# for all the people who said i needed to mod my headlights.... pic/video heavy



## deepblueT (Jan 26, 2008)

yesterday Krissrock dropped by to help me do just that. Big thanks for all your help Kriss. 
pics and video below...
pics...










































videos (click on them to get to them)


----------



## Jayizdaman (Apr 18, 2005)

Nice Job! I'm too scared to take mine apart haha, I'm acually a little scared to sand them (to get rid if the haze) too


----------



## darrenbyrnes (Jan 4, 2005)

Jayizdaman said:


> Nice Job! I'm too scared to take mine apart haha, I'm acually a little scared to sand them (to get rid if the haze) too


I was hesitant to take mine apart as well, but it was pretty easy to do - just follow a good DIY and you'll be fine.

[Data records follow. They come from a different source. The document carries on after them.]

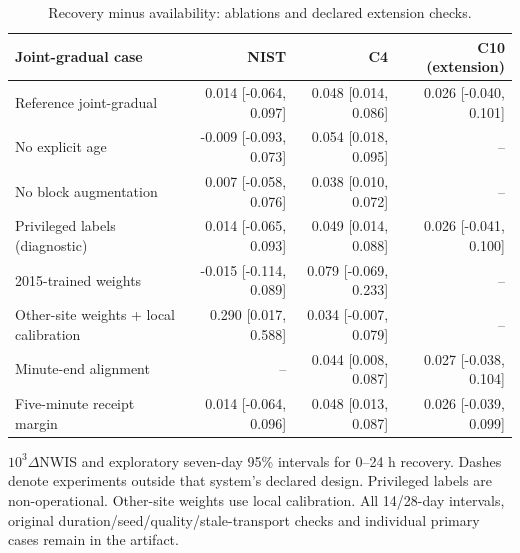 \begin{table}[t]
\centering\footnotesize
\caption{Recovery minus availability: ablations and declared extension checks.}
\label{tab:ablations}
\setlength{\tabcolsep}{4pt}
\begin{tabular}{lrrr}
\hline
Joint-gradual case & NIST & C4 & C10 (extension) \\
\hline
Reference joint-gradual & 0.014 [-0.064, 0.097] & 0.048 [0.014, 0.086] & 0.026 [-0.040, 0.101] \\
No explicit age & -0.009 [-0.093, 0.073] & 0.054 [0.018, 0.095] & -- \\
No block augmentation & 0.007 [-0.058, 0.076] & 0.038 [0.010, 0.072] & -- \\
Privileged labels (diagnostic) & 0.014 [-0.065, 0.093] & 0.049 [0.014, 0.088] & 0.026 [-0.041, 0.100] \\
2015-trained weights & -0.015 [-0.114, 0.089] & 0.079 [-0.069, 0.233] & -- \\
Other-site weights + local calibration & 0.290 [0.017, 0.588] & 0.034 [-0.007, 0.079] & -- \\
Minute-end alignment & -- & 0.044 [0.008, 0.087] & 0.027 [-0.038, 0.104] \\
Five-minute receipt margin & 0.014 [-0.064, 0.096] & 0.048 [0.013, 0.087] & 0.026 [-0.039, 0.099] \\
\hline
\end{tabular}
\par\smallskip
\begin{minipage}{\textwidth}\scriptsize
$10^3\Delta$NWIS and exploratory seven-day 95\% intervals for 0--24 h recovery. Dashes denote experiments outside that system's declared design. Privileged labels are non-operational. Other-site weights use local calibration. All 14/28-day intervals, original duration/seed/quality/stale-transport checks and individual primary cases remain in the artifact.
\end{minipage}
\end{table}
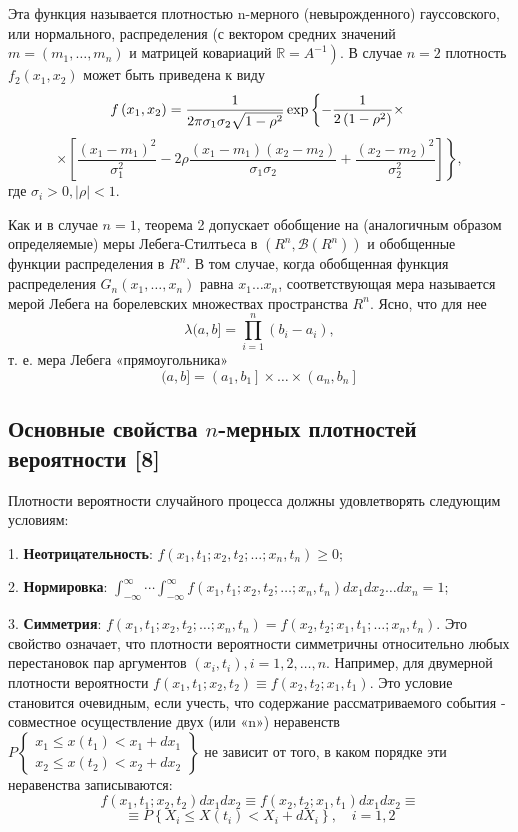 Эта функция называется плотностью n-мерного (невырожденного) гауссовского, или нормального, распределения (с вектором средних значений $m=\left(m_1, \ldots, m_n\right)$ и матрицей ковариаций $\left.\mathbb{R}=A^{-1}\right)$.
В случае $n=2$ плотность $f_2\left(x_1, x_2\right)$ может быть приведена к виду
$$
 f\left(x_1, x_2\right)=\frac{1}{2 \pi \sigma_1 \sigma_2 \sqrt{1-\rho^2}} \exp \left\{-\frac{1}{2\left(1-\rho^2\right)} \times\right. \\
$$
$$
\left.\times\left[\frac{\left(x_1-m_1\right)^2}{\sigma_1^2}-2 \rho \frac{\left(x_1-m_1\right)\left(x_2-m_2\right)}{\sigma_1 \sigma_2}+\frac{\left(x_2-m_2\right)^2}{\sigma_2^2}\right]\right\} ,
$$
где $\sigma_i>0,|\rho|<1$.

\begin{remark} Как и в случае $n=1$, теорема 2 допускает обобщение на (аналогичным образом определяемые) меры Лебега-Стилтьеса в $\left(R^n, \mathscr{B}\left(R^n\right)\right)$ и обобщенные функции распределения в $R^n$. В том случае, когда обобщенная функция распределения $G_n\left(x_1, \ldots, x_n\right)$ равна $x_1 \ldots x_n$, соответствующая мера называется мерой Лебега на борелевских множествах пространства $R^n$. Ясно, что для нее
$$
\lambda(a, b]=\prod_{i=1}^n\left(b_i-a_i\right),
$$
т. е. мера Лебега «прямоугольника»
$$
(a, b]=\left(a_1, b_1\right] \times \ldots \times\left(a_n, b_n\right]
$$
\end{remark}

\subsection{Основные свойства $n$-мерных плотностей вероятности [8]} %
Плотности вероятности случайного процесса должны удовлетворять следующим условиям:

1. \textbf{Неотрицательность}: $f\left(x_1, t_1 ; x_2, t_2 ; \ldots ; x_n, t_n\right) \geq 0$;

2. \textbf{Нормировка}: $\int_{-\infty}^{\infty} \cdots \int_{-\infty}^{\infty} f\left(x_1, t_1 ; x_2, t_2 ; \ldots ; x_n, t_n\right) d x_1 d x_2 \ldots d x_n=1$;

3. \textbf{Симметрия}: $f\left(x_1, t_1 ; x_2, t_2 ; \ldots ; x_n, t_n\right)=f\left(x_2, t_2 ; x_1, t_1 ; \ldots ; x_n, t_n\right).$
Это свойство означает, что плотности вероятности симметричны относительно любых перестановок пар аргументов $\left(x_i, t_i\right), i=1,2, \ldots, n$. Например, для двумерной плотности вероятности $f\left(x_1, t_1 ; x_2, t_2\right) \equiv f\left(x_2, t_2 ; x_1, t_1\right)$. Это условие становится очевидным, если учесть, что содержание рассматриваемого события - совместное осуществление двух (или «n») неравенств $P\left\{\begin{array}{c}x_1 \leq x\left(t_1\right)<x_1+d x_1 \\ x_2 \leq x\left(t_2\right)<x_2+d x_2\end{array}\right\}$ не зависит от того, в каком порядке эти неравенства записываются:
$$
f\left(x_1, t_1 ; x_2, t_2\right) d x_1 d x_2 \equiv f\left(x_2, t_2 ; x_1, t_1\right) d x_1 d x_2 \equiv 
$$
$$ 
\equiv P\left\{X_i \leq X\left(t_i\right)<X_i+d X_i\right\}, \quad i=1,2
$$

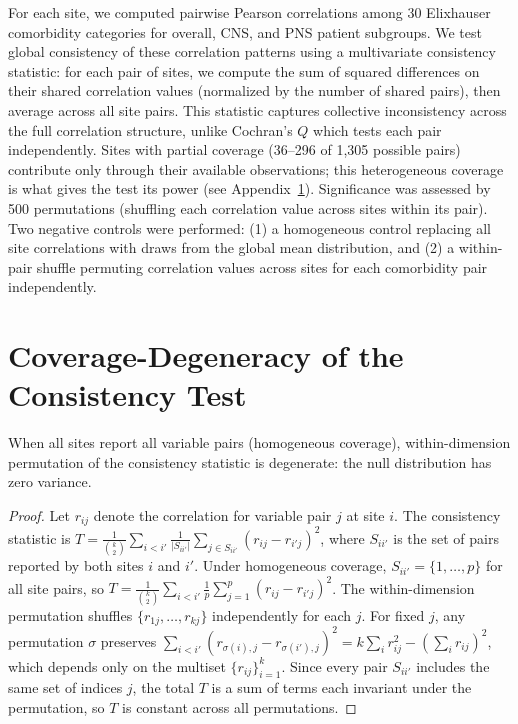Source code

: \documentclass{article}
\begin{document}
For each site, we computed pairwise Pearson correlations among 30 Elixhauser comorbidity categories for overall, CNS, and PNS patient subgroups.
We test global consistency of these correlation patterns using a multivariate consistency statistic: for each pair of sites, we compute the sum of squared differences on their shared correlation values (normalized by the number of shared pairs), then average across all site pairs.
This statistic captures collective inconsistency across the full correlation structure, unlike Cochran's $Q$ which tests each pair independently.
Sites with partial coverage (36--296 of 1,305 possible pairs) contribute only through their available observations; this heterogeneous coverage is what gives the test its power (see Appendix~\ref{app:degeneracy}).
Significance was assessed by 500 permutations (shuffling each correlation value across sites within its pair).
Two negative controls were performed: (1) a homogeneous control replacing all site correlations with draws from the global mean distribution, and (2) a within-pair shuffle permuting correlation values across sites for each comorbidity pair independently.


\appendix

\section{Coverage-Degeneracy of the Consistency Test}
\label{app:degeneracy}

\begin{proposition}
When all sites report all variable pairs (homogeneous coverage), within-dimension permutation of the consistency statistic is degenerate: the null distribution has zero variance.
\end{proposition}

\begin{proof}
Let $r_{ij}$ denote the correlation for variable pair $j$ at site $i$.  The consistency statistic is $T = \frac{1}{\binom{k}{2}} \sum_{i < i'} \frac{1}{|S_{ii'}|} \sum_{j \in S_{ii'}} (r_{ij} - r_{i'j})^2$, where $S_{ii'}$ is the set of pairs reported by both sites $i$ and $i'$.
Under homogeneous coverage, $S_{ii'} = \{1, \ldots, p\}$ for all site pairs, so $T = \frac{1}{\binom{k}{2}} \sum_{i < i'} \frac{1}{p} \sum_{j=1}^{p} (r_{ij} - r_{i'j})^2$.
The within-dimension permutation shuffles $\{r_{1j}, \ldots, r_{kj}\}$ independently for each $j$.
For fixed $j$, any permutation $\sigma$ preserves $\sum_{i<i'} (r_{\sigma(i),j} - r_{\sigma(i'),j})^2 = k \sum_i r_{ij}^2 - (\sum_i r_{ij})^2$, which depends only on the multiset $\{r_{ij}\}_{i=1}^k$.
Since every pair $S_{ii'}$ includes the same set of indices $j$, the total $T$ is a sum of terms each invariant under the permutation, so $T$ is constant across all permutations.
\end{proof}
\end{document}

I got rid of the orange side reflectors and smoked the turns on mine.


----------



## chaldowhiteboy (Jun 14, 2010)

looks good :thumbup:

where did you get the leds? and are they drl's?


----------



## BigBlackTiTTy (Sep 25, 2009)

they look really good ! good job ! congrats :thumbup:


----------



## deepblueT (Jan 26, 2008)

chaldowhiteboy said:


> looks good :thumbup:
> 
> where did you get the leds? and are they drl's?


thanks

they are turn signals from a KIA Amanti of all cars :facepalm:

not DRL's I have another setup coming with my new front end. these are blinkers on purpose.


----------



## 01ttgt28 (Jun 23, 2009)

Nice Now we need a pic of the car with everything back together :thumbup:


----------



## Audiguy84 (Nov 14, 2006)

deepblueT said:


> thanks
> 
> they are turn signals from a KIA Amanti of all cars :facepalm:
> 
> not DRL's I have another setup coming with my new front end. these are blinkers on purpose.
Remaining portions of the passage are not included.